Post # 1
Ok so here is the situation. We are having a rather formal wedding- eveing/night, cocktails and hor douvres followed by a formal sit down dinner and dancing with open bar, and all of this inside/outside and on a lakefront property… so I had decided that this was not really a kid type of event. I just dont feel comfortable with adults drinking and partying with kids around, and honestly I dont feel like paying for a child to take 2 bites of their expensive dinner. Its nothing against children, I plan on having them one day and think that all of the family children are cool (even if they are a bit hectic and destructive). I have been planning on having a room set up for kids 13 and under with baby sitters, games, movies, pizza, cupcakes, toys ect. on the property so that parents could enjoy themselves but still visit their kids and check on them if they wanted to. When I mentioned this to some people on the groom’s side they kind of ignored my idea and told me that their kids would be in the reception dancing with them (all of their kids are under 13.)

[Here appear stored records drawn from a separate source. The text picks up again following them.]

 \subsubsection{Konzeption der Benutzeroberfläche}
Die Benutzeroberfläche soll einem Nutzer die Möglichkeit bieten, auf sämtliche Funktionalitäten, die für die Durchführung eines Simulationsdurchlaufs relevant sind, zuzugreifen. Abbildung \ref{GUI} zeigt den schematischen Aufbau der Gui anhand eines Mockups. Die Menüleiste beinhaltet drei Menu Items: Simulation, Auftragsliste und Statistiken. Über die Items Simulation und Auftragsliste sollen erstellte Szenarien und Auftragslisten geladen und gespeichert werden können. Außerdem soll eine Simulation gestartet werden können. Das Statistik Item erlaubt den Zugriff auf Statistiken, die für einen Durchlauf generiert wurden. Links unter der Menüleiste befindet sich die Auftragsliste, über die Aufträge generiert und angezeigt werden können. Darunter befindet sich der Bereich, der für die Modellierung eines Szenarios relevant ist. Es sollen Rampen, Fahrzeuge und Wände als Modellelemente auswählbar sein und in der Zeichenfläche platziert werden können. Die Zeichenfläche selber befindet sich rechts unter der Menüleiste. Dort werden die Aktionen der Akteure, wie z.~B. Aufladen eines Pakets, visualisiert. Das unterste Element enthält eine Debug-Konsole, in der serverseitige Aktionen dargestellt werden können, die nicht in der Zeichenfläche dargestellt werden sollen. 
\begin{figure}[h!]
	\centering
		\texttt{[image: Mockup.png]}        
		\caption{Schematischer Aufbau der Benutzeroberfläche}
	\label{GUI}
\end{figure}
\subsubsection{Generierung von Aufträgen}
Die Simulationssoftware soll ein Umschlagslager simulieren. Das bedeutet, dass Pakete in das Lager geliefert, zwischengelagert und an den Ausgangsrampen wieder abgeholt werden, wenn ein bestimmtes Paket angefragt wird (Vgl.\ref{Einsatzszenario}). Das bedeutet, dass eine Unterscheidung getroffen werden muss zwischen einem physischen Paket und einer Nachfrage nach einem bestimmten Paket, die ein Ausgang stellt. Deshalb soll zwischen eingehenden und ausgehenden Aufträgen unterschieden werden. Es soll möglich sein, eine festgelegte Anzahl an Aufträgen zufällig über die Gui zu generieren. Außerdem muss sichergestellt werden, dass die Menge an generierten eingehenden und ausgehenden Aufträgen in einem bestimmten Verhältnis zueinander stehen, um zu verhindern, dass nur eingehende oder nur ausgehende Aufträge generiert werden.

So my question is not rather or not the concept of having a kids free wedding is acceptable (I already have my opinion on that and am not looking to cause an argument on that topic) I just want to know if I should back down and just have all the kids in the formal thing or not? Opinions? Comments? Concerns? Please help!
Post # 3
Heck no you should not back down. We had a kid-free wedding, (except our flower girl and ring bearer, and they left fairly early), and I don’t regret it at all. In fact, attending friends’ weddings before and after my wedding has made me confident I made the right decision. Especially with yours being more of a formal affair, it’s NOT a place for kids. I think you are providing an awesome alternative for them and have gone above and beyond, their parents need to respect that and keep them in the kid’s room or not bring them at all.
Post # 4
I did forget to mention that most of our family will be across the US to visit the wedding… Do you still think that I should stand my ground?
Post # 5
There is nothing wrong with having a kid free wedding.
Personally I know a lot of parents that would love the idea but also know a few that wouldn’t leave their kids with an unknown babysitter.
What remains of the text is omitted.